■ **WHAT YOU HAVE TO DO**
Given the entries below, please return each one exactly.

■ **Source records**

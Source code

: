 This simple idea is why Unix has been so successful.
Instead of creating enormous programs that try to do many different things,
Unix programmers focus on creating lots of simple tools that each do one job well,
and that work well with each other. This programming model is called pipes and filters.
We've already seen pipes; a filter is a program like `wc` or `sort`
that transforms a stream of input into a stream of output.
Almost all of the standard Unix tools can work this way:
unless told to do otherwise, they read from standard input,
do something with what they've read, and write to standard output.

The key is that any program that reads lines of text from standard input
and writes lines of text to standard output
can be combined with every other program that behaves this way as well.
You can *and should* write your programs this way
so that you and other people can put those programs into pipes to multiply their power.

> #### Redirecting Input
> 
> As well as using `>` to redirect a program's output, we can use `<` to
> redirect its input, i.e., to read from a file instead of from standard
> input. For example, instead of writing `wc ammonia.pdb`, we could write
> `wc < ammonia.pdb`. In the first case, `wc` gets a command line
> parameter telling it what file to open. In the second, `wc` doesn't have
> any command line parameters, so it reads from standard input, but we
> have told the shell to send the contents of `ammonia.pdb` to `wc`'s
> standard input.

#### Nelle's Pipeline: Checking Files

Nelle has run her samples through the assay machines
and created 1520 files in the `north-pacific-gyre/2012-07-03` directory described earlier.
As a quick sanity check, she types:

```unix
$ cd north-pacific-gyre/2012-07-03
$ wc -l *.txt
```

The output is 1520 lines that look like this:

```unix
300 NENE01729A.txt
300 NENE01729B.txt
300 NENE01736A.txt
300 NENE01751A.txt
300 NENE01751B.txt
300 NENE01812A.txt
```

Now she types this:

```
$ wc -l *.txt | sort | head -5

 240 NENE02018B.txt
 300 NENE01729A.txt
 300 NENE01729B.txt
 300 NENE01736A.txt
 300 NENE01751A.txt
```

■ **RESULT OF THIS EXERCISE**
Source code

: This simple idea is why Unix has been so successful.
Instead of creating enormous programs that try to do many different things,
Unix programmers focus on creating lots of simple tools that each do one job well,
and that work well with each other. This programming model is called pipes and filters.
We've already seen pipes; a filter is a program like `wc` or `sort`
that transforms a stream of input into a stream of output.
Almost all of the standard Unix tools can work this way:
unless told to do otherwise, they read from standard input,
do something with what they've read, and write to standard output.

The key is that any program that reads lines of text from standard input
and writes lines of text to standard output
can be combined with every other program that behaves this way as well.
You can *and should* write your programs this way
so that you and other people can put those programs into pipes to multiply their power.

> #### Redirecting Input
> 
> As well as using `>` to redirect a program's output, we can use `<` to
> redirect its input, i.e., to read from a file instead of from standard
> input. For example, instead of writing `wc ammonia.pdb`, we could write
> `wc < ammonia.pdb`. In the first case, `wc` gets a command line
> parameter telling it what file to open. In the second, `wc` doesn't have
> any command line parameters, so it reads from standard input, but we
> have told the shell to send the contents of `ammonia.pdb` to `wc`'s
> standard input.

#### Nelle's Pipeline: Checking Files

Nelle has run her samples through the assay machines
and created 1520 files in the `north-pacific-gyre/2012-07-03` directory described earlier.
As a quick sanity check, she types:

```unix
$ cd north-pacific-gyre/2012-07-03
$ wc -l *.txt
```

The output is 1520 lines that look like this:

```unix
300 NENE01729A.txt
300 NENE01729B.txt
300 NENE01736A.txt
300 NENE01751A.txt
300 NENE01751B.txt
300 NENE01812A.txt
```

Now she types this:

```
$ wc -l *.txt | sort | head -5

 240 NENE02018B.txt
 300 NENE01729A.txt
 300 NENE01729B.txt
 300 NENE01736A.txt
 300 NENE01751A.txt
```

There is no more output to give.